Sunday, October 05, 2008

A Religiosidade em Vergílio Ferreira

Notas tiradas de um Conferência
Procurar Deus, a Fé e a religiosidade nas 22 obras de ficção, nos 12 livros de ensaio e 11 diários de Vergílio Ferreira, será obra homérica. Será contudo acto legitimado por um conjunto de razões, entre as quais temos os próprios termos definidos pelo autor no que concerne ao invisível.
Estará, de resto, na linha dos teólogos do século XX que acharam normal interrogar a literatura para nela encontrarem um testemunho sobre a fé e sobre a descrença, sobre o significado da existência do Homem e de Deus, ou sobre a ausência divina.

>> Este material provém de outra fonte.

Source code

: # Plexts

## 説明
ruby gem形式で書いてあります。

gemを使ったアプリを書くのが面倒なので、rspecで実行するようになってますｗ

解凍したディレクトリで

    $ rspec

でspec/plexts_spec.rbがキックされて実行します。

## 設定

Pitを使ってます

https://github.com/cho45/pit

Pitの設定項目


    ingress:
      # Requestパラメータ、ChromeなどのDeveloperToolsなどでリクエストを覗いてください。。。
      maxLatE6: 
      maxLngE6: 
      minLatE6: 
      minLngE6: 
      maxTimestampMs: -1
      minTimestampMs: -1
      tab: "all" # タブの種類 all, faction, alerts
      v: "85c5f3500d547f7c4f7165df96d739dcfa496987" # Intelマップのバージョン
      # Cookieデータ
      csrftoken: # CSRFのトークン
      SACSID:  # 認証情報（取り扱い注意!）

Parte da vastíssima bibliografia de Vergílio Ferreira continua, também por isso, a ser impar, na procura da luz e da beleza, obra de epifanias sem obsessões ideológicas (do ponto de vista das ideias políticas ) como primeiro neo-realista, e a seguir pelo rigor e originalidade com que na história da literatura portuguesa da segunda metade do Século XX, inscreveu a metafísica.
Assim, é sempre com alguma frequência que se liga a palavra romance à palavra problema, «romance de problema», disseram alguns críticos, quando se trata de caracterizar a obra romanesca do nosso escritor.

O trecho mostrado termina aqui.